── Input data

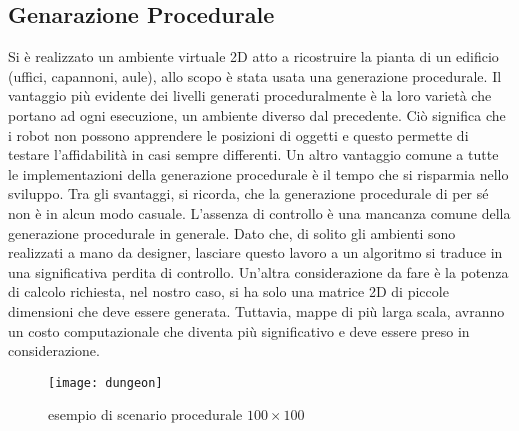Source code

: \subsection{Genarazione Procedurale}
\label{ssec:generazioneproc}
Si è realizzato un ambiente virtuale 2D atto a ricostruire
la pianta di un edificio (uffici, capannoni, aule), allo scopo è stata usata una
generazione procedurale.
Il vantaggio più evidente dei livelli generati proceduralmente è la loro varietà
che portano ad ogni esecuzione, un ambiente diverso dal precedente.
Ciò significa che i robot non possono apprendere le posizioni di oggetti e
questo permette di testare l'affidabilità in casi sempre differenti.
Un altro vantaggio comune a tutte le implementazioni della generazione
procedurale è il tempo che si risparmia nello sviluppo.
Tra gli svantaggi, si ricorda, che la generazione procedurale di per sé non è
in alcun modo casuale.
L'assenza di controllo è una mancanza comune della generazione procedurale in
generale.
Dato che, di solito gli ambienti sono realizzati a mano da designer, lasciare
questo lavoro a un algoritmo si traduce in una significativa perdita di
controllo.
Un'altra considerazione da fare è la potenza di calcolo richiesta, nel nostro
caso, si ha solo una matrice 2D di piccole dimensioni che deve essere generata.
Tuttavia, mappe di più larga scala, avranno un costo computazionale che diventa
più significativo e deve essere preso in
considerazione.\cite{green2016procedural}

\begin{figure}[!htb]
	\centering
	\texttt{[image: dungeon]}
	\caption{esempio di scenario procedurale $100\times100$}
 	\label{fig:dungeon}
\end{figure}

────

(Prompt) Pull each line containing the word "deve" out of the data above.

(Problem solution)
caso, si ha solo una matrice 2D di piccole dimensioni che deve essere generata.
più significativo e deve essere preso in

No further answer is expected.